Thank you for your answer! Unfortunately, in my algebra course I always get homeworks which cover such things we haven't learnt before, and will learn the next week. So at this time, I do not have any idea what is a quotient space.
well, the idea is this: suppose we have a subspace of V, called M.
we can define an equivalence relation on V by saying two vectors, u,v are equivalent if u-v is in M.
perhaps we should check that this is a bona-fide equivalence relation:
is u~u? well u-u = 0, and every subspce contains the 0-vector, so this is always true.
suppose u~v. is it also true that v~u? since u~v, we know that u-v is in M. since M is a subspace, this means that am is in M for every a in our field
(which is usually R, the real numbers, or C, the complex numbers, but not always). in particular, we can choose a = -1, so if m is in M, so is -m.
and this means that if u-v is in M, so is -(u-v) = v-u. but then THAT means that v~u. so ~ is reflexive, and symmetric.
finally, we ask if ~ is transitive. that is, if u~v, and v~w, is u~w? so from u~v, we know that u-v is in M. and from v~w, we know that v-w is in M.
since M is a subspace, it is closed under vector addition, so (u-v) + (v-w) = u-w is in M. so ~ is transitive. this means ~ is an equivalence relation on V.
so what does the equivalence class [u] look like? well, it's vectors of the form v, where u-v is in M. but if m is in M, and u-v = m, then u = v+m, for some m.
note that any vector u+m, for any m in M, is in [u], since u - (u+m) = m, which is in M. we define (definitions are important, stop sleeping)
the coset u+M to be the set {u+m: m is in M}. as we saw already, every element of u+M is in [u]. let's prove that every element of [u] is in u+M:
suppose v is in [u], so u-v is in M. then v-u is also in M (as we saw before), so v - u = m, for some m in M, so v = u+m, so v is in u+M.
so u+M is just [u], with the equivalence relation ~ we defined before. now, cosets are just sets, we haven't given then any structure.
but the amazing thing is, we can make them into a vector space! first, we need to decide how to "add" cosets.
since an element of u+M is just u+m, and an element of v+M is just v+m', we might hope that we could just add them together, to get:
[u] + [v] = [u+v], since u+m + v+m' = (u+v) + (m+m'), and m+m' is just "some element of M".
and that's exactly what we're going to do: we will define u+M + v+M to be (u+v)+M. there's just one catch: we want to make sure
that no matter which elements of [u] and [v] we choose, we wind up in the same coset [u+v] = u+v+M.
that is, we need to make sure that if u'+M = u+M, and v'+M=v+M, u'+v'+M = u+v+M (this means that addition is 'well-defined").

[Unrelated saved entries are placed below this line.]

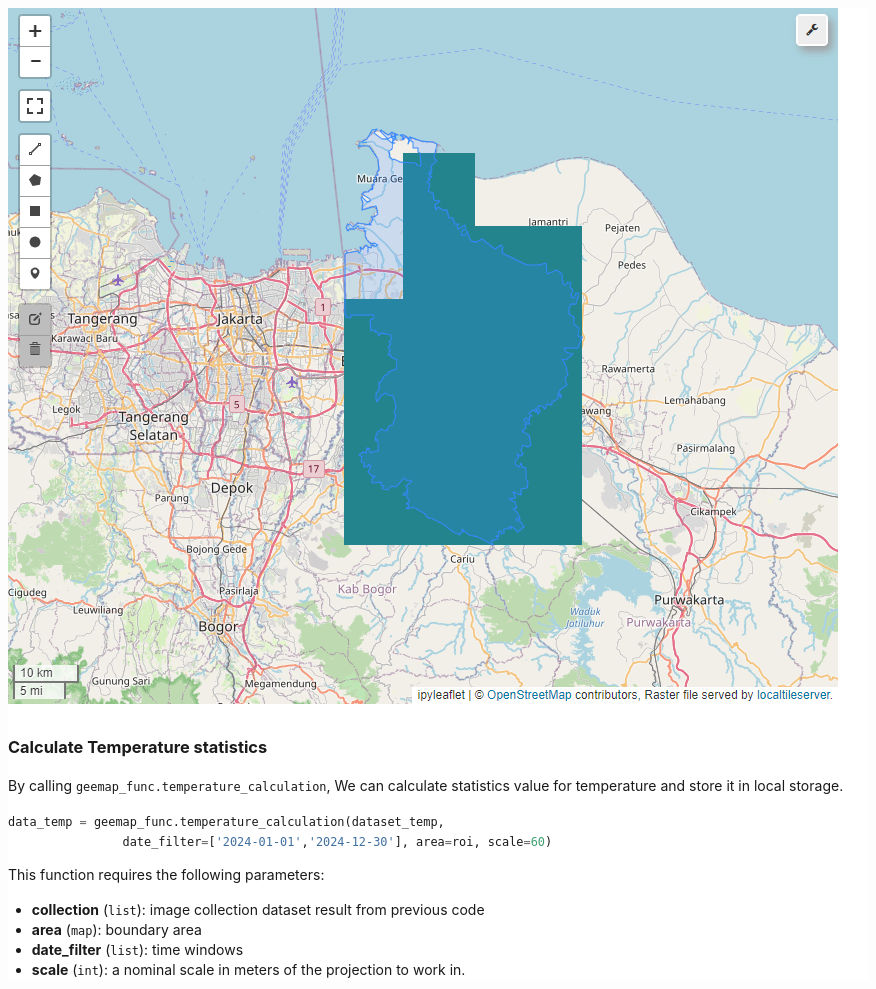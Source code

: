 <img src="/assets/images/geospatial/snippet/env_10.png" alt="drawing"/>

### Calculate Temperature statistics
By calling `geemap_func.temperature_calculation`, We can calculate statistics value for temperature and store it in local storage.

```python
data_temp = geemap_func.temperature_calculation(dataset_temp, 
                date_filter=['2024-01-01','2024-12-30'], area=roi, scale=60)
```

This function requires the following parameters:
- **collection** (`list`):   image collection dataset result from previous code
- **area** (`map`):   boundary area
- **date_filter** (`list`):  time windows
- **scale** (`int`):  a nominal scale in meters of the projection to work in.
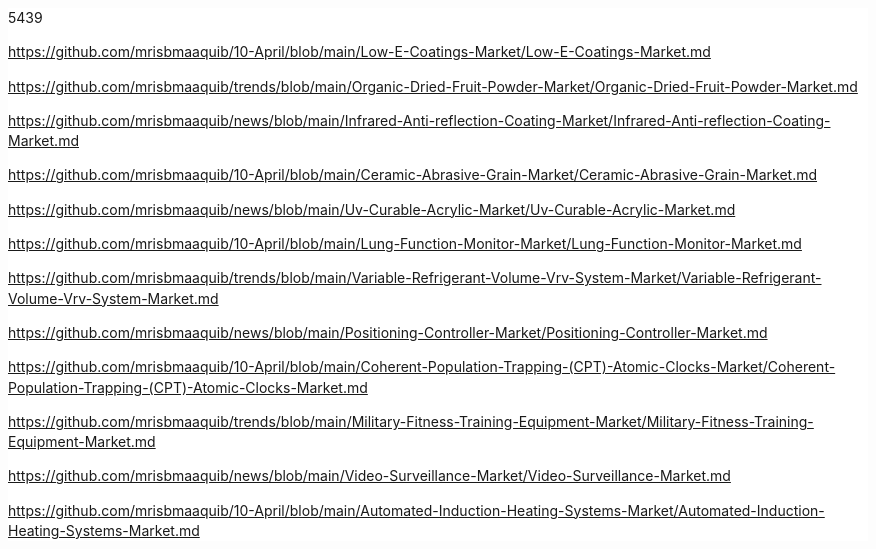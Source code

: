 5439</p><p><a href="https://github.com/mrisbmaaquib/10-April/blob/main/Low-E-Coatings-Market/Low-E-Coatings-Market.md">https://github.com/mrisbmaaquib/10-April/blob/main/Low-E-Coatings-Market/Low-E-Coatings-Market.md</a></p><p><a href="https://github.com/mrisbmaaquib/trends/blob/main/Organic-Dried-Fruit-Powder-Market/Organic-Dried-Fruit-Powder-Market.md">https://github.com/mrisbmaaquib/trends/blob/main/Organic-Dried-Fruit-Powder-Market/Organic-Dried-Fruit-Powder-Market.md</a></p><p><a href="https://github.com/mrisbmaaquib/news/blob/main/Infrared-Anti-reflection-Coating-Market/Infrared-Anti-reflection-Coating-Market.md">https://github.com/mrisbmaaquib/news/blob/main/Infrared-Anti-reflection-Coating-Market/Infrared-Anti-reflection-Coating-Market.md</a></p><p><a href="https://github.com/mrisbmaaquib/10-April/blob/main/Ceramic-Abrasive-Grain-Market/Ceramic-Abrasive-Grain-Market.md">https://github.com/mrisbmaaquib/10-April/blob/main/Ceramic-Abrasive-Grain-Market/Ceramic-Abrasive-Grain-Market.md</a></p><p><a href="https://github.com/mrisbmaaquib/news/blob/main/Uv-Curable-Acrylic-Market/Uv-Curable-Acrylic-Market.md">https://github.com/mrisbmaaquib/news/blob/main/Uv-Curable-Acrylic-Market/Uv-Curable-Acrylic-Market.md</a></p><p><a href="https://github.com/mrisbmaaquib/10-April/blob/main/Lung-Function-Monitor-Market/Lung-Function-Monitor-Market.md">https://github.com/mrisbmaaquib/10-April/blob/main/Lung-Function-Monitor-Market/Lung-Function-Monitor-Market.md</a></p><p><a href="https://github.com/mrisbmaaquib/trends/blob/main/Variable-Refrigerant-Volume-Vrv-System-Market/Variable-Refrigerant-Volume-Vrv-System-Market.md">https://github.com/mrisbmaaquib/trends/blob/main/Variable-Refrigerant-Volume-Vrv-System-Market/Variable-Refrigerant-Volume-Vrv-System-Market.md</a></p><p><a href="https://github.com/mrisbmaaquib/news/blob/main/Positioning-Controller-Market/Positioning-Controller-Market.md">https://github.com/mrisbmaaquib/news/blob/main/Positioning-Controller-Market/Positioning-Controller-Market.md</a></p><p><a href="https://github.com/mrisbmaaquib/10-April/blob/main/Coherent-Population-Trapping-(CPT)-Atomic-Clocks-Market/Coherent-Population-Trapping-(CPT)-Atomic-Clocks-Market.md">https://github.com/mrisbmaaquib/10-April/blob/main/Coherent-Population-Trapping-(CPT)-Atomic-Clocks-Market/Coherent-Population-Trapping-(CPT)-Atomic-Clocks-Market.md</a></p><p><a href="https://github.com/mrisbmaaquib/trends/blob/main/Military-Fitness-Training-Equipment-Market/Military-Fitness-Training-Equipment-Market.md">https://github.com/mrisbmaaquib/trends/blob/main/Military-Fitness-Training-Equipment-Market/Military-Fitness-Training-Equipment-Market.md</a></p><p><a href="https://github.com/mrisbmaaquib/news/blob/main/Video-Surveillance-Market/Video-Surveillance-Market.md">https://github.com/mrisbmaaquib/news/blob/main/Video-Surveillance-Market/Video-Surveillance-Market.md</a></p><p><a href="https://github.com/mrisbmaaquib/10-April/blob/main/Automated-Induction-Heating-Systems-Market/Automated-Induction-Heating-Systems-Market.md">https://github.com/mrisbmaaquib/10-April/blob/main/Automated-Induction-Heating-Systems-Market/Automated-Induction-Heating-Systems-Market.md</a></p>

now u+M=u'+M means that u' is in u+M, and v'+M=v+M, means v' is in v+M. so u'~u, and v'~v, so u-u' = m, for some m,
and v-v' = m', for some (possibly different) m', so u+v - u'+v' = u-u' + v-v' = m+m', which is, in fact, in M, so u+v~u'+v',
that is, u+v+M = u'+v'+M. so, it works, we have a vector addition. now all we need is a scalar multiplication.
again, the "logical" choice seems to be a(u+M) = au+M. again, we need to check that if u~u', that au~au'.
given that u~u', we know that u-u' is in M, so u-u' = m, for some m. but then: au-au' = a(u-u') = am, and am is in M,
because M is a subspace. so we have a scalar multiplication. it is routine to check that this vector space satisfies the vector space axioms.
so, this space, where our "vectors" are cosets, is called the quotient space of V by M, and written V/M.
(don't think of V/M as being "division" but as grouping together all of V into "translated copies of M"
(M-type clumps) we use u+M to figure out "which copy" of M we're at).
for example, if M is a line, then V/M is a space consisting of a bundle of parallel lines. if M is a plane,
then V/M is a space consisting of a bundle of parallel sheets.